Der Patch von VMware fuegt die Moeglichkeit hinzu ueber die GUI das Problem "zu minimieren" in dem die HT logischen CPUs nicht mehr aktiv mitverwendet werden vom CPU Scheduler. Das kann geringe oder sehr drastische Auswirkungen auf die Performance haben je nach Anzahl VMs und deren Auslastung pro ESX. Darum wird das auch nicht per Default aktiviert und der ESXi macht dich aufmerksam in diesem sehr speziellen Falle.

Mit 6.7u2? haben sie noch mal nachjustiert und des gibt die Moeglichkeit fuer vertrauenswuerde VMs, welche mehrere vCPUs haben die Verwenndung von HT wieder zu erlauben mittels Adv. Parameter.

Ansonsten bietet dir der Patch halt die Moeglichkeit das du per Schalter und ESXi Reboot mal eben auf 50% deiner logischen CPUs verzichtest.

Gruss
Joerg

[irix]

Ich hab mir dann den Patch runtergeladen (ESXi670-201808001).. aber ich versteh nicht wie genau ich den installiert bekomme?

Host in den Wartungsmode versetzen und den Patch per PSCP/WinSCP nach /tmp oder per Datastorebrowser auf einen Datastore hochladen.

Dann ein

Code: Alles auswählen

esxcli software vib install -d /path/to/PATCHNAME.zip

und den Reboot nicht vergessen.

Es geht auch folgendes sofern der Host in das Internet kann/darf

Code: Alles auswählen

vim-cmd hostsvc/maintenance_mode_enter
esxcli network firewall ruleset set -e true -r httpClient
esxcli software profile update -p ESXi-6.7.0-20191204001-standard -d https://hostupdate.vmware.com/software/VUM/PRODUCTION/main/vmw-depot-index.xml
esxcli network firewall ruleset set -e false -r httpClient
vim-cmd hostsvc/maintenance_mode_exit

und neustarten

[Dayworker]

Ausgehend von deiner geschriebenen Patch-Version (ESXi670-201808001) müßte dieser Patch schon veraltet und bereits ersetzt worden sein. VMware-Patches sind immer kommulativ und enthalten alle vorhergehenden Patches.
Aber im von dir bereits verlinkten KB-Eintrag wird unter anderen auf VMware Response to Speculative Execution security issues, CVE-2018-3639 and CVE-2018-3640 (54951) verwiesen.
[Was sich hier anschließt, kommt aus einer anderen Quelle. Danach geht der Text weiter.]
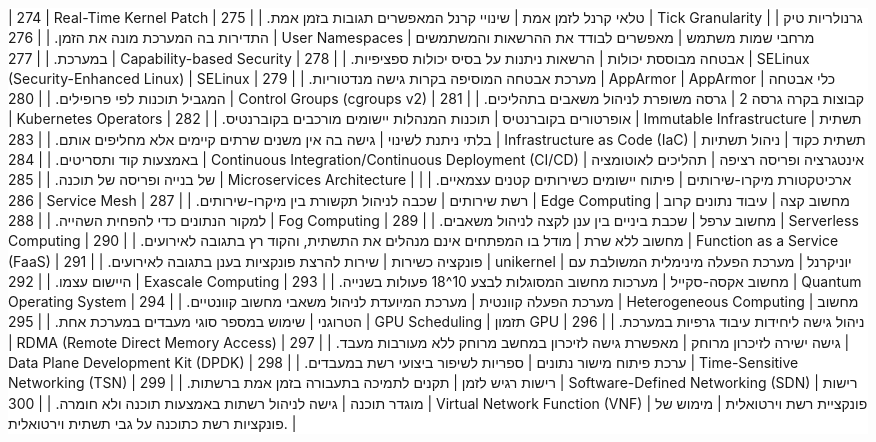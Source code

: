 | 274 | Real-Time Kernel Patch | טלאי קרנל לזמן אמת | שינויי קרנל המאפשרים תגובות בזמן אמת. |
| 275 | Tick Granularity | גרנולריות טיק | התדירות בה המערכת מונה את הזמן. |
| 276 | User Namespaces | מרחבי שמות משתמש | מאפשרים לבודד את ההרשאות והמשתמשים במערכת. |
| 277 | Capability-based Security | אבטחה מבוססת יכולות | הרשאות ניתנות על בסיס יכולות ספציפיות. |
| 278 | SELinux (Security-Enhanced Linux) | SELinux | מערכת אבטחה המוסיפה בקרות גישה מנדטוריות. |
| 279 | AppArmor | AppArmor | כלי אבטחה המגביל תוכנות לפי פרופילים. |
| 280 | Control Groups (cgroups v2) | קבוצות בקרה גרסה 2 | גרסה משופרת לניהול משאבים בתהליכים. |
| 281 | Kubernetes Operators | אופרטורים בקוברנטיס | תוכנות המנהלות יישומים מורכבים בקוברנטיס. |
| 282 | Immutable Infrastructure | תשתית בלתי ניתנת לשינוי | גישה בה אין משנים שרתים קיימים אלא מחליפים אותם. |
| 283 | Infrastructure as Code (IaC) | תשתית כקוד | ניהול תשתיות באמצעות קוד ותסריטים. |
| 284 | Continuous Integration/Continuous Deployment (CI/CD) | אינטגרציה ופריסה רציפה | תהליכים לאוטומציה של בנייה ופריסה של תוכנה. |
| 285 | Microservices Architecture | ארכיטקטורת מיקרו-שירותים | פיתוח יישומים כשירותים קטנים עצמאיים. |
| 286 | Service Mesh | רשת שירותים | שכבה לניהול תקשורת בין מיקרו-שירותים. |
| 287 | Edge Computing | מחשוב קצה | עיבוד נתונים קרוב למקור הנתונים כדי להפחית השהייה. |
| 288 | Fog Computing | מחשוב ערפל | שכבת ביניים בין ענן לקצה לניהול משאבים. |
| 289 | Serverless Computing | מחשוב ללא שרת | מודל בו המפתחים אינם מנהלים את התשתית, והקוד רץ בתגובה לאירועים. |
| 290 | Function as a Service (FaaS) | פונקציה כשירות | שירות להרצת פונקציות בענן בתגובה לאירועים. |
| 291 | unikernel | יוניקרנל | מערכת הפעלה מינימלית המשולבת עם היישום עצמו. |
| 292 | Exascale Computing | מחשוב אקסה-סקייל | מערכות מחשוב המסוגלות לבצע 10^18 פעולות בשנייה. |
| 293 | Quantum Operating System | מערכת הפעלה קוונטית | מערכת המיועדת לניהול משאבי מחשוב קוונטיים. |
| 294 | Heterogeneous Computing | מחשוב הטרוגני | שימוש במספר סוגי מעבדים במערכת אחת. |
| 295 | GPU Scheduling | תזמון GPU | ניהול גישה ליחידות עיבוד גרפיות במערכת. |
| 296 | RDMA (Remote Direct Memory Access) | גישה ישירה לזיכרון מרוחק | מאפשרת גישה לזיכרון במחשב מרוחק ללא מעורבות מעבד. |
| 297 | Data Plane Development Kit (DPDK) | ערכת פיתוח מישור נתונים | ספריות לשיפור ביצועי רשת במעבדים. |
| 298 | Time-Sensitive Networking (TSN) | רישות רגיש לזמן | תקנים לתמיכה בתעבורה בזמן אמת ברשתות. |
| 299 | Software-Defined Networking (SDN) | רישות מוגדר תוכנה | גישה לניהול רשתות באמצעות תוכנה ולא חומרה. |
| 300 | Virtual Network Function (VNF) | פונקציית רשת וירטואלית | מימוש של פונקציות רשת כתוכנה על גבי תשתית וירטואלית. |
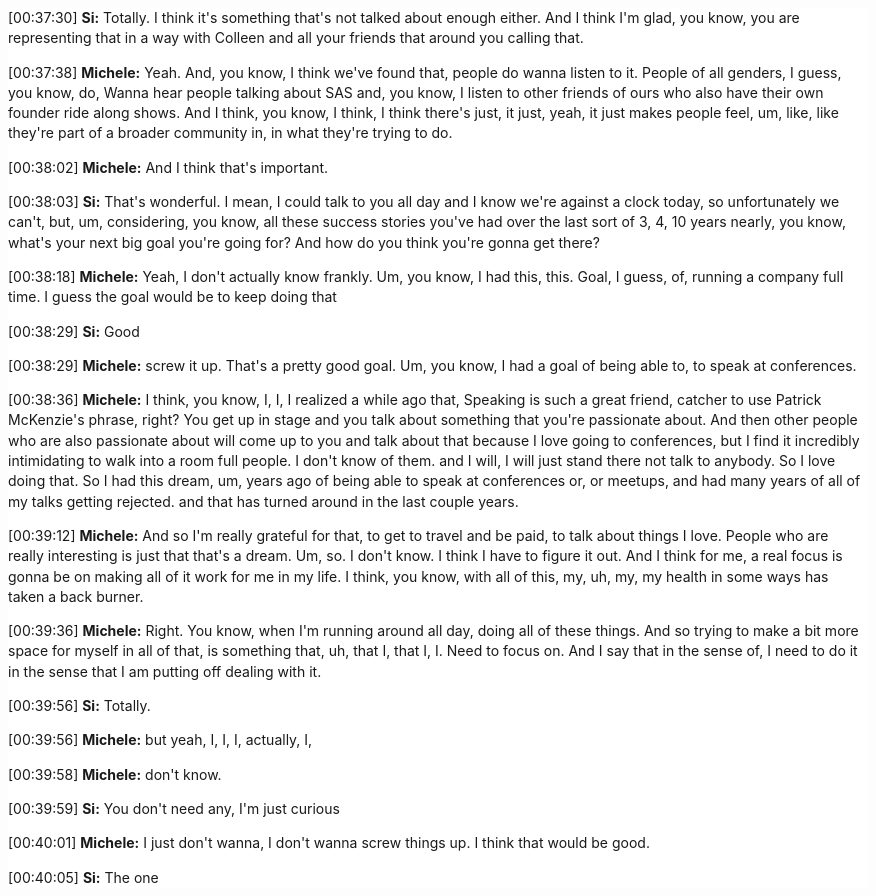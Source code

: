\[00:37:30\] **Si:** Totally. I think it's something that's not talked about enough either. And I think I'm glad, you know, you are representing that in a way with Colleen and all your friends that around you calling that.

\[00:37:38\] **Michele:** Yeah. And, you know, I think we've found that, people do wanna listen to it. People of all genders, I guess, you know, do, Wanna hear people talking about SAS and, you know, I listen to other friends of ours who also have their own founder ride along shows. And I think, you know, I think, I think there's just, it just, yeah, it just makes people feel, um, like, like they're part of a broader community in, in what they're trying to do.

\[00:38:02\] **Michele:** And I think that's important.

\[00:38:03\] **Si:** That's wonderful. I mean, I could talk to you all day and I know we're against a clock today, so unfortunately we can't, but, um, considering, you know, all these success stories you've had over the last sort of 3, 4, 10 years nearly, you know, what's your next big goal you're going for? And how do you think you're gonna get there?

\[00:38:18\] **Michele:** Yeah, I don't actually know frankly. Um, you know, I had this, this. Goal, I guess, of, running a company full time. I guess the goal would be to keep doing that 

\[00:38:29\] **Si:** Good 

\[00:38:29\] **Michele:** screw it up. That's a pretty good goal. Um, you know, I had a goal of being able to, to speak at conferences.

\[00:38:36\] **Michele:** I think, you know, I, I, I realized a while ago that, Speaking is such a great friend, catcher to use Patrick McKenzie's phrase, right? You get up in stage and you talk about something that you're passionate about. And then other people who are also passionate about will come up to you and talk about that because I love going to conferences, but I find it incredibly intimidating to walk into a room full people. I don't know of them. and I will, I will just stand there not talk to anybody. So I love doing that. So I had this dream, um, years ago of being able to speak at conferences or, or meetups, and had many years of all of my talks getting rejected. and that has turned around in the last couple years.

\[00:39:12\] **Michele:** And so I'm really grateful for that, to get to travel and be paid, to talk about things I love. People who are really interesting is just that that's a dream. Um, so. I don't know. I think I have to figure it out. And I think for me, a real focus is gonna be on making all of it work for me in my life. I think, you know, with all of this, my, uh, my, my health in some ways has taken a back burner.

\[00:39:36\] **Michele:** Right. You know, when I'm running around all day, doing all of these things. And so trying to make a bit more space for myself in all of that, is something that, uh, that I, that I, I. Need to focus on. And I say that in the sense of, I need to do it in the sense that I am putting off dealing with it. 

\[00:39:56\] **Si:** Totally.

\[00:39:56\] **Michele:** but yeah, I, I, I, actually, I, 

\[00:39:58\] **Michele:** don't know. 

\[00:39:59\] **Si:** You don't need any, I'm just curious 

\[00:40:01\] **Michele:** I just don't wanna, I don't wanna screw things up. I think that would be good. 

\[00:40:05\] **Si:** The one 
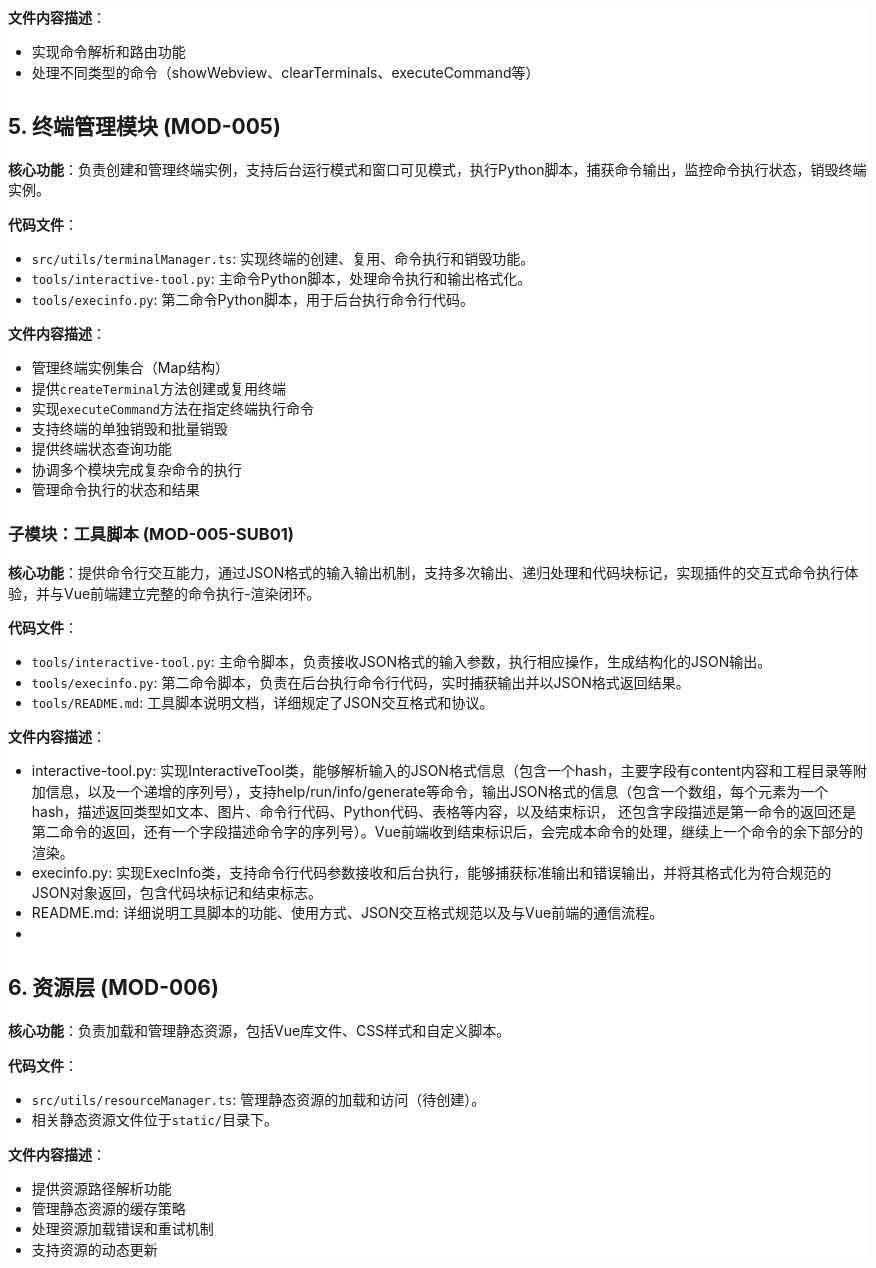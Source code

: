 
**文件内容描述**：
- 实现命令解析和路由功能
- 处理不同类型的命令（showWebview、clearTerminals、executeCommand等）


## 5. 终端管理模块 (MOD-005)

**核心功能**：负责创建和管理终端实例，支持后台运行模式和窗口可见模式，执行Python脚本，捕获命令输出，监控命令执行状态，销毁终端实例。

**代码文件**：
- `src/utils/terminalManager.ts`: 实现终端的创建、复用、命令执行和销毁功能。
- `tools/interactive-tool.py`: 主命令Python脚本，处理命令执行和输出格式化。
- `tools/execinfo.py`: 第二命令Python脚本，用于后台执行命令行代码。

**文件内容描述**：
- 管理终端实例集合（Map结构）
- 提供`createTerminal`方法创建或复用终端
- 实现`executeCommand`方法在指定终端执行命令
- 支持终端的单独销毁和批量销毁
- 提供终端状态查询功能
- 协调多个模块完成复杂命令的执行
- 管理命令执行的状态和结果

### 子模块：工具脚本 (MOD-005-SUB01)

**核心功能**：提供命令行交互能力，通过JSON格式的输入输出机制，支持多次输出、递归处理和代码块标记，实现插件的交互式命令执行体验，并与Vue前端建立完整的命令执行-渲染闭环。

**代码文件**：
- `tools/interactive-tool.py`: 主命令脚本，负责接收JSON格式的输入参数，执行相应操作，生成结构化的JSON输出。
- `tools/execinfo.py`: 第二命令脚本，负责在后台执行命令行代码，实时捕获输出并以JSON格式返回结果。
- `tools/README.md`: 工具脚本说明文档，详细规定了JSON交互格式和协议。

**文件内容描述**：
- interactive-tool.py: 实现InteractiveTool类，能够解析输入的JSON格式信息（包含一个hash，主要字段有content内容和工程目录等附加信息，以及一个递增的序列号），支持help/run/info/generate等命令，输出JSON格式的信息（包含一个数组，每个元素为一个hash，描述返回类型如文本、图片、命令行代码、Python代码、表格等内容，以及结束标识， 还包含字段描述是第一命令的返回还是第二命令的返回，还有一个字段描述命令字的序列号）。Vue前端收到结束标识后，会完成本命令的处理，继续上一个命令的余下部分的渲染。
- execinfo.py: 实现ExecInfo类，支持命令行代码参数接收和后台执行，能够捕获标准输出和错误输出，并将其格式化为符合规范的JSON对象返回，包含代码块标记和结束标志。
- README.md: 详细说明工具脚本的功能、使用方式、JSON交互格式规范以及与Vue前端的通信流程。
- 
## 6. 资源层 (MOD-006)

**核心功能**：负责加载和管理静态资源，包括Vue库文件、CSS样式和自定义脚本。

**代码文件**：
- `src/utils/resourceManager.ts`: 管理静态资源的加载和访问（待创建）。
- 相关静态资源文件位于`static/`目录下。

**文件内容描述**：
- 提供资源路径解析功能
- 管理静态资源的缓存策略
- 处理资源加载错误和重试机制
- 支持资源的动态更新
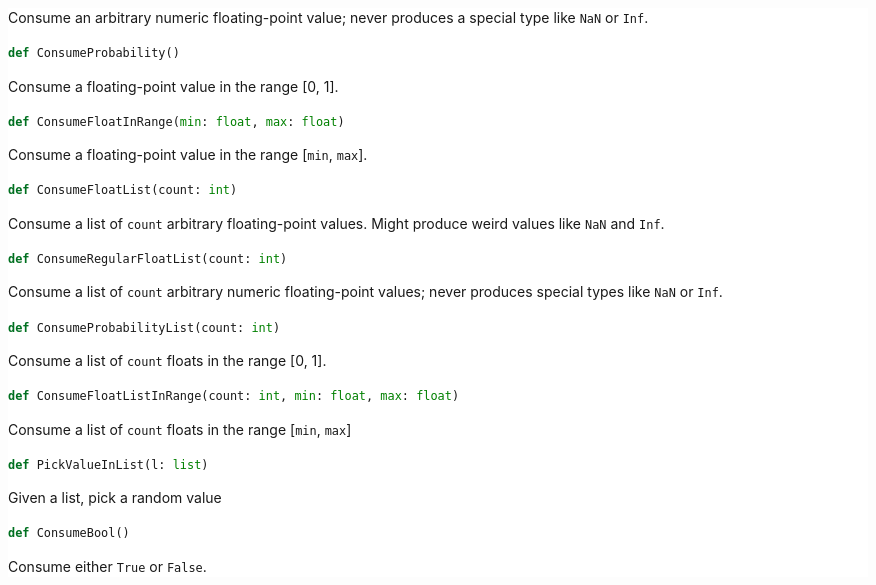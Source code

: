 Consume an arbitrary numeric floating-point value; never produces a special type like `NaN` or `Inf`.

```python
def ConsumeProbability()
```

Consume a floating-point value in the range [0, 1].

```python
def ConsumeFloatInRange(min: float, max: float)
```

Consume a floating-point value in the range [`min`, `max`].

```python
def ConsumeFloatList(count: int)
```

Consume a list of `count` arbitrary floating-point values. Might produce weird values like `NaN` and `Inf`.

```python
def ConsumeRegularFloatList(count: int)
```

Consume a list of `count` arbitrary numeric floating-point values; never produces special types like `NaN` or `Inf`.

```python
def ConsumeProbabilityList(count: int)
```

Consume a list of `count` floats in the range [0, 1].

```python
def ConsumeFloatListInRange(count: int, min: float, max: float)
```

Consume a list of `count` floats in the range [`min`, `max`]

```python
def PickValueInList(l: list)
```

Given a list, pick a random value

```python
def ConsumeBool()
```

Consume either `True` or `False`.


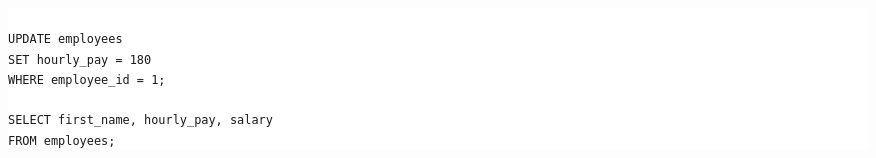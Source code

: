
 ```

UPDATE employees
SET hourly_pay = 180
WHERE employee_id = 1;

SELECT first_name, hourly_pay, salary
FROM employees;
```

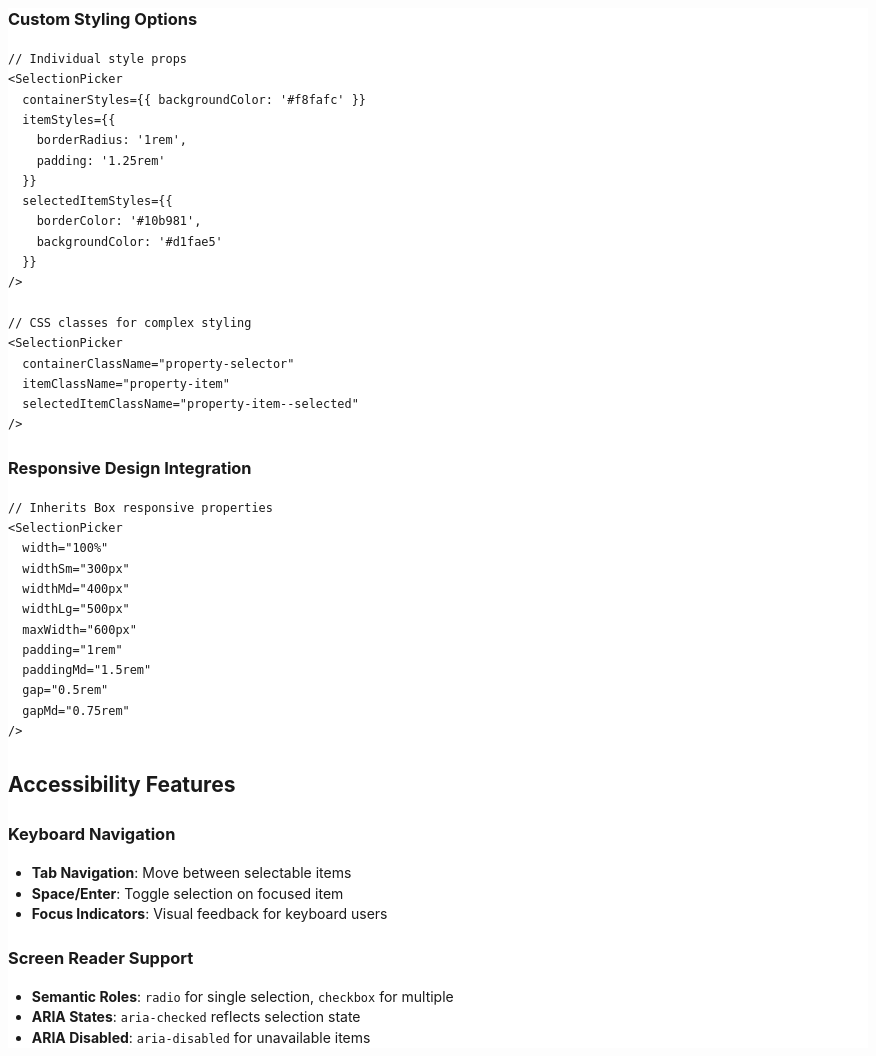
 ```typescript
```

### Custom Styling Options

```tsx
// Individual style props
<SelectionPicker
  containerStyles={{ backgroundColor: '#f8fafc' }}
  itemStyles={{ 
    borderRadius: '1rem',
    padding: '1.25rem' 
  }}
  selectedItemStyles={{ 
    borderColor: '#10b981',
    backgroundColor: '#d1fae5' 
  }}
/>

// CSS classes for complex styling
<SelectionPicker
  containerClassName="property-selector"
  itemClassName="property-item"
  selectedItemClassName="property-item--selected"
/>
```

### Responsive Design Integration

```tsx
// Inherits Box responsive properties
<SelectionPicker
  width="100%"
  widthSm="300px"
  widthMd="400px"
  widthLg="500px"
  maxWidth="600px"
  padding="1rem"
  paddingMd="1.5rem"
  gap="0.5rem"
  gapMd="0.75rem"
/>
```

## Accessibility Features

### Keyboard Navigation
- **Tab Navigation**: Move between selectable items
- **Space/Enter**: Toggle selection on focused item
- **Focus Indicators**: Visual feedback for keyboard users

### Screen Reader Support
- **Semantic Roles**: `radio` for single selection, `checkbox` for multiple
- **ARIA States**: `aria-checked` reflects selection state
- **ARIA Disabled**: `aria-disabled` for unavailable items
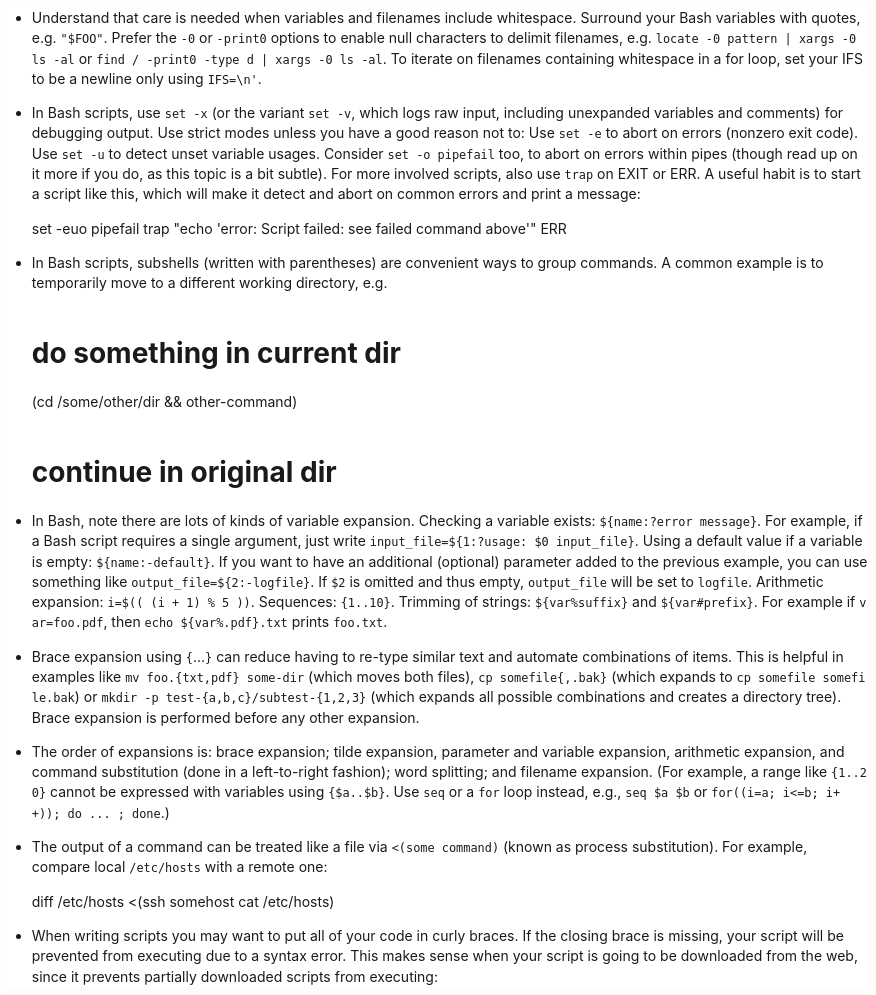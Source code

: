 -   Understand that care is needed when variables and filenames include whitespace. Surround your Bash variables with quotes, e.g. `"$FOO"`. Prefer the `-0` or `-print0` options to enable null characters to delimit filenames, e.g. `locate -0 pattern | xargs -0 ls -al` or `find / -print0 -type d | xargs -0 ls -al`. To iterate on filenames containing whitespace in a for loop, set your IFS to be a newline only using `IFS=\n'`.
    
-   In Bash scripts, use `set -x` (or the variant `set -v`, which logs raw input, including unexpanded variables and comments) for debugging output. Use strict modes unless you have a good reason not to: Use `set -e` to abort on errors (nonzero exit code). Use `set -u` to detect unset variable usages. Consider `set -o pipefail` too, to abort on errors within pipes (though read up on it more if you do, as this topic is a bit subtle). For more involved scripts, also use `trap` on EXIT or ERR. A useful habit is to start a script like this, which will make it detect and abort on common errors and print a message:
    

      set -euo pipefail
      trap "echo 'error: Script failed: see failed command above'" ERR

-   In Bash scripts, subshells (written with parentheses) are convenient ways to group commands. A common example is to temporarily move to a different working directory, e.g.

      # do something in current dir
      (cd /some/other/dir && other-command)
      # continue in original dir

-   In Bash, note there are lots of kinds of variable expansion. Checking a variable exists: `${name:?error message}`. For example, if a Bash script requires a single argument, just write `input_file=${1:?usage: $0 input_file}`. Using a default value if a variable is empty: `${name:-default}`. If you want to have an additional (optional) parameter added to the previous example, you can use something like `output_file=${2:-logfile}`. If `$2` is omitted and thus empty, `output_file` will be set to `logfile`. Arithmetic expansion: `i=$(( (i + 1) % 5 ))`. Sequences: `{1..10}`. Trimming of strings: `${var%suffix}` and `${var#prefix}`. For example if `var=foo.pdf`, then `echo ${var%.pdf}.txt` prints `foo.txt`.
    
-   Brace expansion using `{`...`}` can reduce having to re-type similar text and automate combinations of items. This is helpful in examples like `mv foo.{txt,pdf} some-dir` (which moves both files), `cp somefile{,.bak}` (which expands to `cp somefile somefile.bak`) or `mkdir -p test-{a,b,c}/subtest-{1,2,3}` (which expands all possible combinations and creates a directory tree). Brace expansion is performed before any other expansion.
    
-   The order of expansions is: brace expansion; tilde expansion, parameter and variable expansion, arithmetic expansion, and command substitution (done in a left-to-right fashion); word splitting; and filename expansion. (For example, a range like `{1..20}` cannot be expressed with variables using `{$a..$b}`. Use `seq` or a `for` loop instead, e.g., `seq $a $b` or `for((i=a; i<=b; i++)); do ... ; done`.)
    
-   The output of a command can be treated like a file via `<(some command)` (known as process substitution). For example, compare local `/etc/hosts` with a remote one:
    

      diff /etc/hosts <(ssh somehost cat /etc/hosts)

-   When writing scripts you may want to put all of your code in curly braces. If the closing brace is missing, your script will be prevented from executing due to a syntax error. This makes sense when your script is going to be downloaded from the web, since it prevents partially downloaded scripts from executing:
Neben den 3 bereits bekannten Notwendigkeiten zum Abmildern von Spectre/Meltdown wird darin auch noch eine vierte Notwendigkeit nämlich Microcode-Update genannt. Da du wegen dem Realtek-Treiber vermutlich ein sogenanntes Whitebox-System aufgesetzt hast, bietet dir hoffentlich dein MB-Hersteller noch BIOS-Updates an. Dazu müßte aber Intel für deine CPU seinerseits noch Microcode-Updates anbieten. Von daher wäre es schon interessant zu wissen, was du da als HW verbaut hast.